**Recorded data**
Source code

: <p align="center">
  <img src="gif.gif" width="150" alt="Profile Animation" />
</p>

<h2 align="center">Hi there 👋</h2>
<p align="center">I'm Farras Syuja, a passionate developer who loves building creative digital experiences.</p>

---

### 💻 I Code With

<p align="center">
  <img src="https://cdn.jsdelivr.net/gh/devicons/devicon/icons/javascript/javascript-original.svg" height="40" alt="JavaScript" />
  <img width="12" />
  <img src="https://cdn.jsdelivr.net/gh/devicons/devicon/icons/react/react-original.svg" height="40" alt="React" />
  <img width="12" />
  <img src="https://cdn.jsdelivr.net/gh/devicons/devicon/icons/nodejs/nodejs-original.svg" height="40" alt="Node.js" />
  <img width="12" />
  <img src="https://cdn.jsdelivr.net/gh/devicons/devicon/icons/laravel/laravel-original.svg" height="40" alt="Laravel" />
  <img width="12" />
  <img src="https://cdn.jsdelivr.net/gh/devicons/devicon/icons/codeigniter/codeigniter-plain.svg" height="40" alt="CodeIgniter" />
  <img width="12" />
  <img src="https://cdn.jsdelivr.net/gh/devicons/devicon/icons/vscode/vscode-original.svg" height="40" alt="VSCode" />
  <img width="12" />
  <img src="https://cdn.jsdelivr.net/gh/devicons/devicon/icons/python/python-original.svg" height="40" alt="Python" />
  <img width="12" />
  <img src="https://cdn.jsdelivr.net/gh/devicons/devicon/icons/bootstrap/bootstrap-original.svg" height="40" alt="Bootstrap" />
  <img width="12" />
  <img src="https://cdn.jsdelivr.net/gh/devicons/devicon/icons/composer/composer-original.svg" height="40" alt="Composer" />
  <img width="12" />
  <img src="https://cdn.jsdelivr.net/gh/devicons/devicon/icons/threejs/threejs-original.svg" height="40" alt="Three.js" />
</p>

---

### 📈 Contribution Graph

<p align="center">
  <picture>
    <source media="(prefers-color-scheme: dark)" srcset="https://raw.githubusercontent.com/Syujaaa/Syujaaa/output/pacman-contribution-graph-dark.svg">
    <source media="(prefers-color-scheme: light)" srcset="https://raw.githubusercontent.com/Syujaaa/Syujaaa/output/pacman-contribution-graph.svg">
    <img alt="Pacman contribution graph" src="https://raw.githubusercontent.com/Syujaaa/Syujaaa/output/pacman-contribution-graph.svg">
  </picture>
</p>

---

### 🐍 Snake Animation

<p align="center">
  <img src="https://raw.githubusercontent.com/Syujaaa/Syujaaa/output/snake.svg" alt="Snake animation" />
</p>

**What is needed**
Return every record in full, word for word.

**Response box**
Source code

: <p align="center">
  <img src="gif.gif" width="150" alt="Profile Animation" />
</p>

<h2 align="center">Hi there 👋</h2>
<p align="center">I'm Farras Syuja, a passionate developer who loves building creative digital experiences.</p>

---

### 💻 I Code With

<p align="center">
  <img src="https://cdn.jsdelivr.net/gh/devicons/devicon/icons/javascript/javascript-original.svg" height="40" alt="JavaScript" />
  <img width="12" />
  <img src="https://cdn.jsdelivr.net/gh/devicons/devicon/icons/react/react-original.svg" height="40" alt="React" />
  <img width="12" />
  <img src="https://cdn.jsdelivr.net/gh/devicons/devicon/icons/nodejs/nodejs-original.svg" height="40" alt="Node.js" />
  <img width="12" />
  <img src="https://cdn.jsdelivr.net/gh/devicons/devicon/icons/laravel/laravel-original.svg" height="40" alt="Laravel" />
  <img width="12" />
  <img src="https://cdn.jsdelivr.net/gh/devicons/devicon/icons/codeigniter/codeigniter-plain.svg" height="40" alt="CodeIgniter" />
  <img width="12" />
  <img src="https://cdn.jsdelivr.net/gh/devicons/devicon/icons/vscode/vscode-original.svg" height="40" alt="VSCode" />
  <img width="12" />
  <img src="https://cdn.jsdelivr.net/gh/devicons/devicon/icons/python/python-original.svg" height="40" alt="Python" />
  <img width="12" />
  <img src="https://cdn.jsdelivr.net/gh/devicons/devicon/icons/bootstrap/bootstrap-original.svg" height="40" alt="Bootstrap" />
  <img width="12" />
  <img src="https://cdn.jsdelivr.net/gh/devicons/devicon/icons/composer/composer-original.svg" height="40" alt="Composer" />
  <img width="12" />
  <img src="https://cdn.jsdelivr.net/gh/devicons/devicon/icons/threejs/threejs-original.svg" height="40" alt="Three.js" />
</p>

---

### 📈 Contribution Graph

<p align="center">
  <picture>
    <source media="(prefers-color-scheme: dark)" srcset="https://raw.githubusercontent.com/Syujaaa/Syujaaa/output/pacman-contribution-graph-dark.svg">
    <source media="(prefers-color-scheme: light)" srcset="https://raw.githubusercontent.com/Syujaaa/Syujaaa/output/pacman-contribution-graph.svg">
    <img alt="Pacman contribution graph" src="https://raw.githubusercontent.com/Syujaaa/Syujaaa/output/pacman-contribution-graph.svg">
  </picture>
</p>

---

### 🐍 Snake Animation

<p align="center">
  <img src="https://raw.githubusercontent.com/Syujaaa/Syujaaa/output/snake.svg" alt="Snake animation" />
</p>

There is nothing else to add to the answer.